Making requests to a Django API requires setting a csrftoken cookie. I am having trouble setting this and sending the Cookie header in a fetch request. I have looked at:
I've made sure that I'm setting the credentials to 'same-origin', as noted many times in the above resources. However, the Cookie header is still missing from the request. Headers seem to be properly changed for every other attribute but Cookie. I feel like I'm missing something obvious, but cannot figure out what it is. Below is the example js I'm using.

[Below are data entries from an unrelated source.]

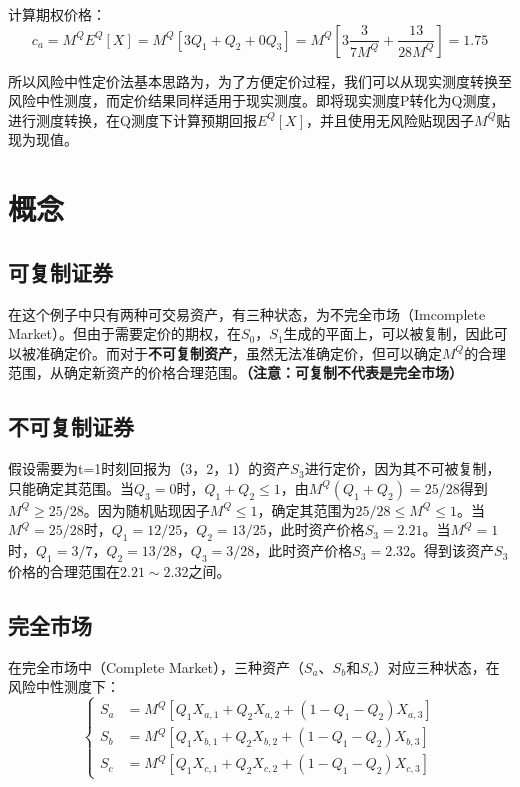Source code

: \documentclass[11pt]{article}
\begin{document}
计算期权价格：
\begin{equation*}
 c_a = M^Q E^Q[X] = M^Q [3Q_1 + Q_2 + 0Q_3] = M^Q [3\frac{3}{7M^Q} + \frac{13}{28M^Q}] = 1.75
\end{equation*}

所以风险中性定价法基本思路为，为了方便定价过程，我们可以从现实测度转换至风险中性测度，而定价结果同样适用于现实测度。即将现实测度P转化为Q测度，进行测度转换，在Q测度下计算预期回报$E^Q[X]$，并且使用无风险贴现因子$M^Q$贴现为现值。

\section{概念}

\subsection*{可复制证券}
在这个例子中只有两种可交易资产，有三种状态，为不完全市场（Imcomplete Market）。但由于需要定价的期权，在$S_0$，$S_1$生成的平面上，可以被复制，因此可以被准确定价。而对于\textbf{不可复制资产}，虽然无法准确定价，但可以确定$M^Q$的合理范围，从确定新资产的价格合理范围。\textbf{（注意：可复制不代表是完全市场）}

\subsection*{不可复制证券}
假设需要为t=1时刻回报为（3，2，1）的资产$S_3$进行定价，因为其不可被复制，只能确定其范围。当$Q_3=0$时，$Q_1+Q_2\leq1$，由$M^Q(Q_1 + Q_2) = 25/28$得到$M^Q\geq25/28$。因为随机贴现因子$M^Q\leq1$，确定其范围为$ 25/28\leq M^Q\leq1$。当$M^Q=25/28$时，$Q_1=12/25$，$Q_2=13/25$，此时资产价格$S_3=2.21$。当$M^Q=1$时，$Q_1=3/7$，$Q_2=13/28$，$Q_3=3/28$，此时资产价格$S_3 = 2.32$。得到该资产$S_3$价格的合理范围在$2.21 \sim 2.32$之间。

\subsection*{完全市场}
在完全市场中（Complete Market），三种资产（$S_a$、$S_b$和$S_c$）对应三种状态，在风险中性测度下：
\begin{equation*}
  \left\{
    \begin{aligned}
      S_a &= M^Q[Q_1X_{a,1} + Q_2X_{a,2} + (1-Q_1-Q_2)X_{a,3}] \\
      S_b &= M^Q[Q_1X_{b,1} + Q_2X_{b,2} + (1-Q_1-Q_2)X_{b,3}] \\
      S_c &= M^Q[Q_1X_{c,1} + Q_2X_{c,2} + (1-Q_1-Q_2)X_{c,3}]
    \end{aligned}
  \right.
\end{equation*}
\end{document}
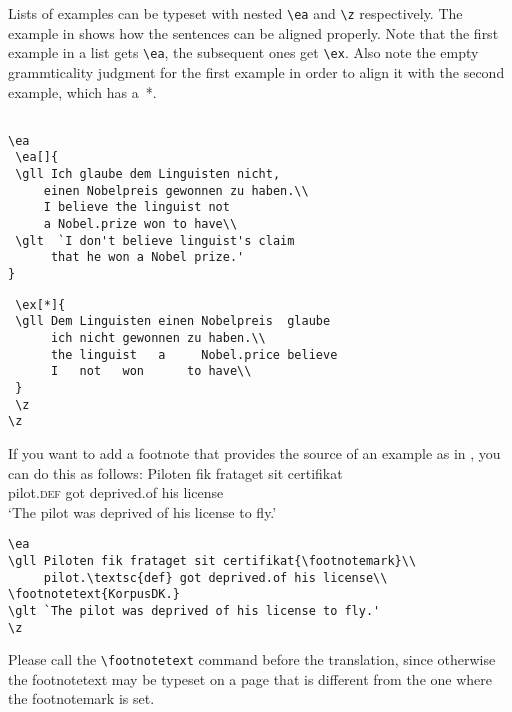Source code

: Lists of examples can be typeset with nested \verb+\ea+  and \verb+\z+  respectively. The example in
 shows how the sentences can be aligned properly. Note that the first example in a list gets \verb+\ea+, the subsequent ones get \verb+\ex+. Also note the empty grammticality judgment for the first example in order to align it with the second example, which has a~*.


\ea  \label{ex:showcases:list}
\z
\z  

\begin{verbatim}

\ea 
 \ea[]{
 \gll Ich glaube dem Linguisten nicht, 
     einen Nobelpreis gewonnen zu haben.\\
     I believe the linguist not 
     a Nobel.prize won to have\\
 \glt  `I don't believe linguist's claim 
      that he won a Nobel prize.'
}
\end{verbatim}
\newpage
\begin{verbatim}
 \ex[*]{
 \gll Dem Linguisten einen Nobelpreis  glaube  
      ich nicht gewonnen zu haben.\\
      the linguist   a     Nobel.price believe 
      I   not   won      to have\\
 }
 \z
\z
\end{verbatim}
 

If you want to add a footnote that provides the source of an example as in , you can do
this as follows:
\ea\label{ex:showcases:footnote}
\gll Piloten         fik frataget    sit certifikat\footnotemark\\
     pilot.\textsc{def} got deprived.of his license\\
\glt `The pilot was deprived of his license to fly.'
\z 
\begin{verbatim}
\ea
\gll Piloten fik frataget sit certifikat{\footnotemark}\\
     pilot.\textsc{def} got deprived.of his license\\
\footnotetext{KorpusDK.}
\glt `The pilot was deprived of his license to fly.'
\z 
\end{verbatim}
Please call the \verb+\footnotetext+ command before the translation, since otherwise the
footnotetext may be typeset on a page that is different from the one where the footnotemark is set.

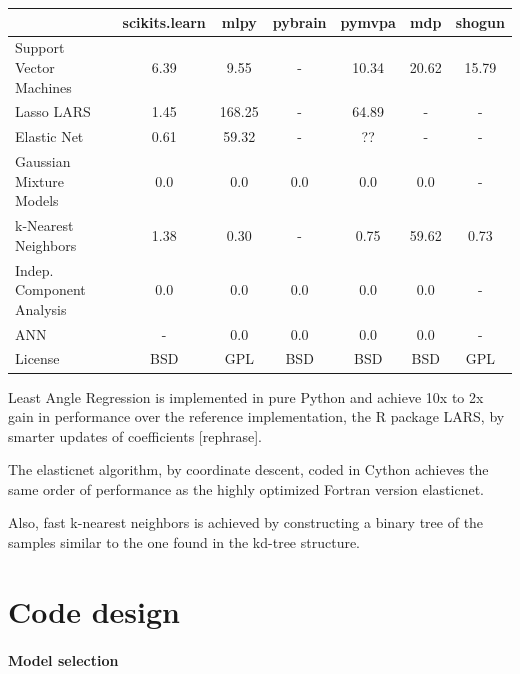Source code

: \documentclass[twoside,11pt]{article}
\begin{document}
\begin{center}


\begin{tabular}{l c c c c c c}
\hline\hline %
 & scikits.learn & mlpy & pybrain & pymvpa &  mdp & shogun \\ [0.5ex]
\hline
Support Vector Machines & 6.39 & 9.55 & - & 10.34 & 20.62 & 15.79 \\
Lasso LARS & 1.45 & 168.25   & -       &  64.89     & -    & - \\
Elastic Net & 0.61 & 59.32 & -  &  ??  & -  & - \\
Gaussian Mixture Models  & 0.0 & 0.0   & 0.0       &  0.0     & 0.0    & - \\
k-Nearest Neighbors & 1.38 & 0.30  & - &  0.75 & 59.62    & 0.73 \\
Indep. Component Analysis & 0.0 & 0.0  & 0.0  & 0.0  & 0.0  & - \\
ANN  & - & 0.0  & 0.0  & 0.0  & 0.0  & - \\
License &  BSD & GPL & BSD  &  BSD  & BSD  & GPL \\
\hline
\end{tabular}

\end{center}



Least Angle Regression is implemented in pure Python and achieve 10x
to 2x gain in performance over the reference implementation, the R
package LARS, by smarter updates of coefficients [rephrase].


The elasticnet algorithm, by coordinate descent, coded in Cython
achieves the same order of performance as the highly optimized Fortran
version elasticnet.

Also, fast k-nearest neighbors is achieved by constructing a binary
tree of the samples similar to the one found in the kd-tree structure.


\section{Code design}



\paragraph {Model selection}
\end{document}
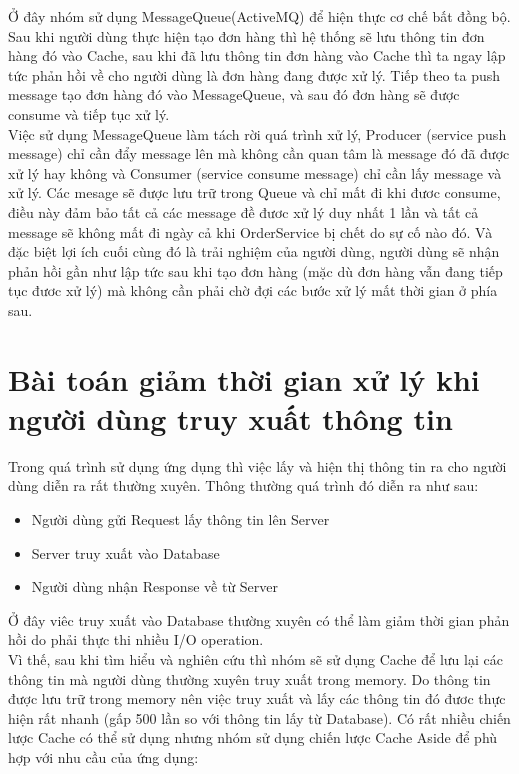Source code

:         Ở đây nhóm sử dụng MessageQueue(ActiveMQ) để hiện thực cơ chế bất đồng bộ. Sau khi người dùng thực hiện tạo đơn hàng thì hệ thống sẽ lưu thông tin đơn hàng đó vào Cache, sau khi đã lưu thông tin đơn hàng vào Cache thì ta ngay lập tức phản hồi về cho người dùng là đơn hàng đang được xử lý. Tiếp theo ta push message tạo đơn hàng đó vào MessageQueue, và sau đó đơn hàng sẽ được consume và tiếp tục xử lý.\\
        
        Việc sử dụng MessageQueue làm tách rời quá trình xử lý, Producer (service push message) chỉ cần đẩy message lên mà không cần quan tâm là message đó đã được xử lý hay không và Consumer (service consume message) chỉ cần lấy message và xử lý. Các mesage sẽ được lưu trữ trong Queue và chỉ mất đi khi đươc consume, điều này đảm bảo tất cả các message đề đươc xử lý duy nhất 1 lần và tất cả message sẽ không mất đi ngày cả khi OrderService bị chết do sự cố nào đó. Và đặc biệt lợi ích cuối cùng đó là trải nghiệm của người dùng, người dùng sẽ nhận phản hồi gần như lập tức sau khi tạo đơn hàng (mặc dù đơn hàng vẫn đang tiếp tục đươc xử lý) mà không cần phải chờ đợi các bước xử lý mất thời gian ở phía sau. 
	
		\section{Bài toán giảm thời gian xử lý khi người dùng truy xuất thông tin}
		    Trong quá trình sử dụng ứng dụng thì việc lấy và hiện thị thông tin ra cho người dùng diễn ra rất thường xuyên. Thông thường quá trình đó diễn ra như sau:
		    \begin{itemize}
                \item Người dùng gửi Request lấy thông tin lên Server
                \item Server truy xuất vào Database
                \item Người dùng nhận Response về từ Server 
            \end{itemize}
            
            
            Ở đây viêc truy xuất vào Database thường xuyên có thể làm giảm thời gian phản hồi do phải thực thi nhiều I/O operation. \\
            
            Vì thế, sau khi tìm hiểu và nghiên cứu thì nhóm sẽ sử dụng Cache để lưu lại các thông tin mà người dùng thường xuyên truy xuất trong memory. Do thông tin được lưu trữ trong memory nên việc truy xuất và lấy các thông tin đó đươc thực hiện rất nhanh (gấp 500 lần so với thông tin lấy từ Database). Có rất nhiều chiến lược Cache có thể sử dụng nhưng nhóm sử dụng chiến lược Cache Aside để phù hợp với nhu cầu của ứng dụng:
            
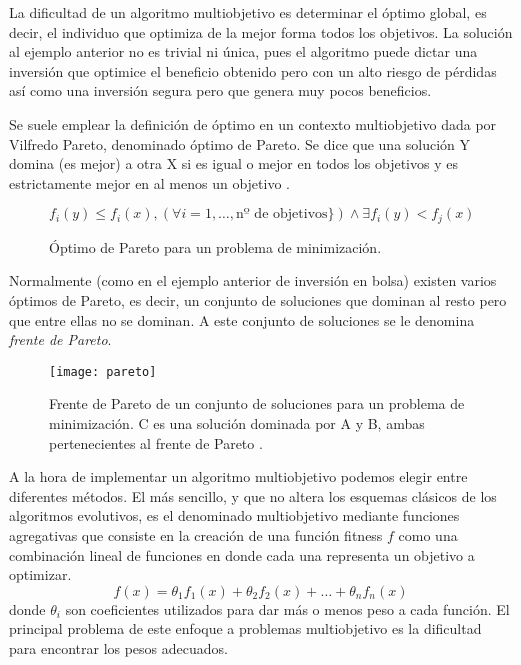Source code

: La dificultad de un algoritmo multiobjetivo es determinar el óptimo global, es decir, el individuo que optimiza de la mejor forma todos los objetivos. La solución al ejemplo anterior no es trivial ni única, pues el algoritmo puede dictar una inversión que optimice el beneficio obtenido pero con un alto riesgo de pérdidas así como una inversión segura pero que genera muy pocos beneficios.

\blankline

Se suele emplear la definición de óptimo en un contexto multiobjetivo dada por Vilfredo Pareto, denominado óptimo de Pareto. Se dice que una solución Y domina (es mejor) a otra X si es igual o mejor en todos los objetivos y es estrictamente mejor en al menos un objetivo \cite{cervigon09}.
\begin{figure}[H]
\begin{equation*}
f_i(y) \leq f_i(x), (\forall i = 1, \dots, \textrm{nº de objetivos}\}) \wedge \exists f_i(y) < f_j(x)
\end{equation*}
\caption{Óptimo de Pareto para un problema de minimización.}
\end{figure}

Normalmente (como en el ejemplo anterior de inversión en bolsa) existen varios óptimos de Pareto, es decir, un conjunto de soluciones que dominan al resto pero que entre ellas no se dominan. A este conjunto de soluciones se le denomina \textit{frente de Pareto}.

\begin{figure}[H]
\centering
\texttt{[image: pareto]}
\caption{Frente de Pareto de un conjunto de soluciones para un problema de minimización. C es una solución dominada por A y B, ambas pertenecientes al frente de Pareto \cite{pictPareto}.}
\end{figure}

A la hora de implementar un algoritmo multiobjetivo podemos elegir entre diferentes  métodos. El más sencillo, y que no altera los esquemas clásicos de los algoritmos evolutivos, es el denominado multiobjetivo mediante funciones agregativas que consiste en la creación de una función fitness $f$ como una combinación lineal de funciones en donde cada una representa un objetivo a optimizar.
\begin{equation*}
f(x) = \theta_1f_1(x) + \theta_2f_2(x) + \dots + \theta_nf_n(x)
\end{equation*}
donde $\theta_i$ son coeficientes utilizados para dar más o menos peso a cada función. El principal problema de este enfoque a problemas multiobjetivo es la dificultad para encontrar los pesos adecuados.


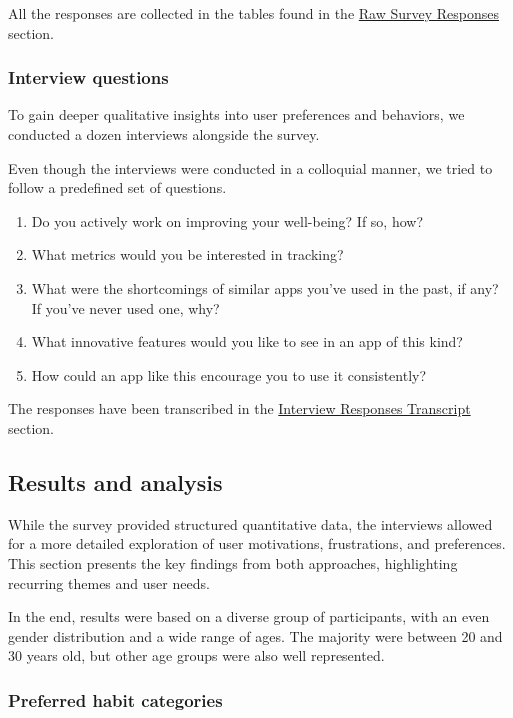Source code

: \documentclass{article}
\begin{document}
All the responses are collected in the tables found in the \hyperref[subsec:survey-responses]{Raw Survey Responses} section.

\subsubsection{Interview questions}

To gain deeper qualitative insights into user preferences and behaviors, we conducted a dozen interviews alongside the survey.

Even though the interviews were conducted in a colloquial manner, we tried to follow a predefined set of questions.

\begin{enumerate}
    \item Do you actively work on improving your well-being? If so, how?
    \item What metrics would you be interested in tracking?
    \item What were the shortcomings of similar apps you’ve used in the past, if any? If you’ve never used one, why?
    \item What innovative features would you like to see in an app of this kind?
    \item How could an app like this encourage you to use it consistently?
\end{enumerate}

The responses have been transcribed in the \hyperref[subsec:interview-responses]{Interview Responses Transcript} section.

\subsection{Results and analysis}

While the survey provided structured quantitative data, the interviews allowed for a more detailed exploration of user motivations, frustrations, and preferences.
This section presents the key findings from both approaches, highlighting recurring themes and user needs.

In the end, results were based on a diverse group of participants, with an even gender distribution and a wide range of ages.
The majority were between 20 and 30 years old, but other age groups were also well represented.

\subsubsection{Preferred habit categories}
\end{document}
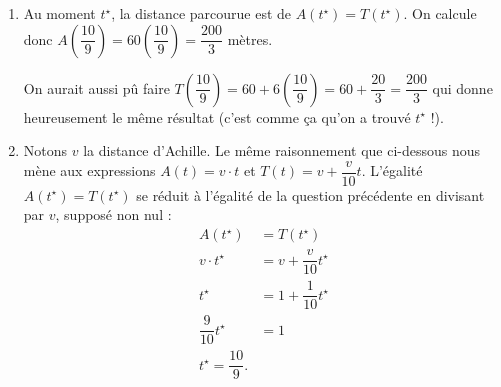 {\begin{enumerate}
	\item
		Au moment $t^\star$, la distance parcourue est de $A(t^\star) = T(t^\star)$.
		On calcule donc $A\left(\dfrac{10}9\right) = 60 \left(\dfrac{10}9\right) = \dfrac{200}{3}$ mètres.
		
		On aurait aussi pû faire $T\left(\dfrac{10}9\right) = 60 + 6 \left(\dfrac{10}9\right) = 60 + \dfrac{20}3 = \dfrac{200}3$ qui donne heureusement le même résultat (c'est comme ça qu'on a trouvé $t^\star$ !).
		
	\item 
		Notons $v$ la distance d'Achille.
		Le même raisonnement que ci-dessous nous mène aux expressions $A(t) = v\cdot t$ et $T(t) = v + \dfrac{v}{10} t$.
		L'égalité $A(t^\star) = T(t^\star)$ se réduit à l'égalité de la question précédente en divisant par $v$, supposé non nul :
			\begin{align*}
				A(t^\star) &= T(t^\star) \\
				v\cdot t^\star &= v + \dfrac{v}{10} t^\star \\
				t^\star &= 1 + \dfrac1{10} t^\star \\
				\dfrac9{10} t^\star &= 1 \\
				t^\star = \dfrac{10}9.
			\end{align*}
	\end{enumerate}

}


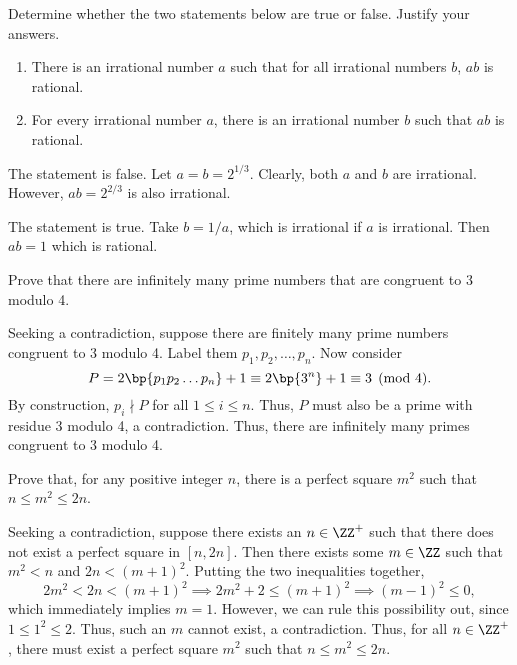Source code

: \begin{problem}
    Determine whether the two statements below are true or false. Justify your answers.

    \begin{enumerate}
        \item There is an irrational number $a$ such that for all irrational numbers $b$, $ab$ is rational.
        \item For every irrational number $a$, there is an irrational number $b$ such that $ab$ is rational.
    \end{enumerate}
\end{problem}
\begin{solution}
    \begin{ppart}
        The statement is false. Let $a = b = 2^{1/3}$. Clearly, both $a$ and $b$ are irrational. However, $ab = 2^{2/3}$ is also irrational.
    \end{ppart}
    \begin{ppart}
        The statement is true. Take $b = 1/a$, which is irrational if $a$ is irrational. Then $ab = 1$ which is rational.
    \end{ppart}
\end{solution}

\begin{problem}
    Prove that there are infinitely many prime numbers that are congruent to 3 modulo 4.
\end{problem}
\begin{solution}
    Seeking a contradiction, suppose there are finitely many prime numbers congruent to 3 modulo 4. Label them $p_1, p_2, \dots, p_n$. Now consider \[P = 2\bp{p_1p_2\dots p_n} + 1 \equiv 2\bp{3^n} + 1 \equiv 3 \pmod{4}.\] By construction, $p_i \nmid P$ for all $1 \leq i \leq n$. Thus, $P$ must also be a prime with residue 3 modulo 4, a contradiction. Thus, there are infinitely many primes congruent to 3 modulo 4.
\end{solution}

\begin{problem}
    Prove that, for any positive integer $n$, there is a perfect square $m^2$ such that $n \leq m^2 \leq 2n$.
\end{problem}
\begin{solution}
    Seeking a contradiction, suppose there exists an $n \in \ZZ^+$ such that there does not exist a perfect square in $[n, 2n]$. Then there exists some $m \in \ZZ$ such that $m^2 < n$ and $2n < (m+1)^2$. Putting the two inequalities together, \[2m^2 < 2n < (m+1)^2 \implies 2m^2 + 2\leq (m+1)^2 \implies (m-1)^2 \leq 0,\] which immediately implies $m = 1$. However, we can rule this possibility out, since $1 \leq 1^2 \leq 2$. Thus, such an $m$ cannot exist, a contradiction. Thus, for all $n \in \ZZ^+$, there must exist a perfect square $m^2$ such that $n \leq m^2 \leq 2n$.
\end{solution}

fetch('/api/v2/user/me', {
method: "GET",
headers: {
'Accept': 'application/json', // This is set on request
'Content-Type': 'application/json', // This is set on request
'X-CSRF-Token': 'abcdefghijklmnop', // This is set on request
'Cache': 'no-cache', // This is set on request
credentials: 'same-origin', // This is set on request
'Cookie': 'csrftoken=abcdefghijklmnop' // This is missing from request
}
})
.then(response => {
if (response.status >= 200 && response.status < 300) {
return response.json();
} else {
throw error;
}
})
.catch(error => { console.log('request failed', error); });
You will note the header missing from the request:

I tried changing the cookie key to something other than csrftoken; that did not work either. Thoughts on this?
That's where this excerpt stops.